Najwięcej kilometrów pokonały grupy ełckie i elbląskie. Pątnicy z diecezji bielsko-żywieckiej odbyli szczególne spotkanie ze św. Bratem Albertem.
„Przychodzę do Matki Bożej z intencjami, które mam w sercu, ale też z intencjami ludzi, których spotkałam na drodze – mówi jedna z pątniczek. – Jest to też czas takiego wyciszenia, podejmowania decyzji na przyszłość. Idziemy po to, by spotkać Boga żywego w drugim człowieku, by umocnić swoją wiarę”.
Pielgrzymka krakowska zgromadziła ok. 8,5 tys. pątników, w tym ponad tysiąc Włochów. Jak powiedział ks.
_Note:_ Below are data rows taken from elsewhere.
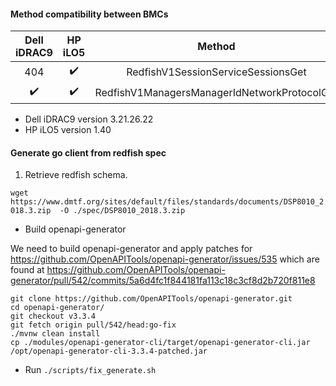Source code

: #### Method compatibility between BMCs

| Dell iDRAC9         |  HP iLO5            | Method          |
|  :-----------:      |  :-----:            | :--------------:| 
|  404                |  :heavy_check_mark: | RedfishV1SessionServiceSessionsGet |
|  :heavy_check_mark: |  :heavy_check_mark: | RedfishV1ManagersManagerIdNetworkProtocolGet |

- Dell iDRAC9 version 3.21.26.22
- HP iLO5     version 1.40

#### Generate go client from redfish spec

1. Retrieve redfish schema.

`wget https://www.dmtf.org/sites/default/files/standards/documents/DSP8010_2018.3.zip  -O ./spec/DSP8010_2018.3.zip`

- Build openapi-generator 

We need to build openapi-generator and apply patches for https://github.com/OpenAPITools/openapi-generator/issues/535
which are found at https://github.com/OpenAPITools/openapi-generator/pull/542/commits/5a6d4fc1f844181fa113c18c3cf8d2b720f811e8

```
git clone https://github.com/OpenAPITools/openapi-generator.git
cd openapi-generator/
git checkout v3.3.4
git fetch origin pull/542/head:go-fix
./mvnw clean install
cp ./modules/openapi-generator-cli/target/openapi-generator-cli.jar /opt/openapi-generator-cli-3.3.4-patched.jar
```

- Run `./scripts/fix_generate.sh`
Jan Przybocki, koordynator, była ona wielkim wołaniem za Polskę, w tym również o trzeźwość narodu:
„Jak zwykle podczas pielgrzymowania dziękowaliśmy za Jana Pawła II, polecamy papieża Franciszka i modlimy się w intencji naszej Ojczyzny”.
Krakowscy pątnicy wspominali też w drodze zamordowaną w Boliwii wolontariuszkę Helenę Kmieć przypominając, że i ona wielokrotnie uczestniczyła w pielgrzymce.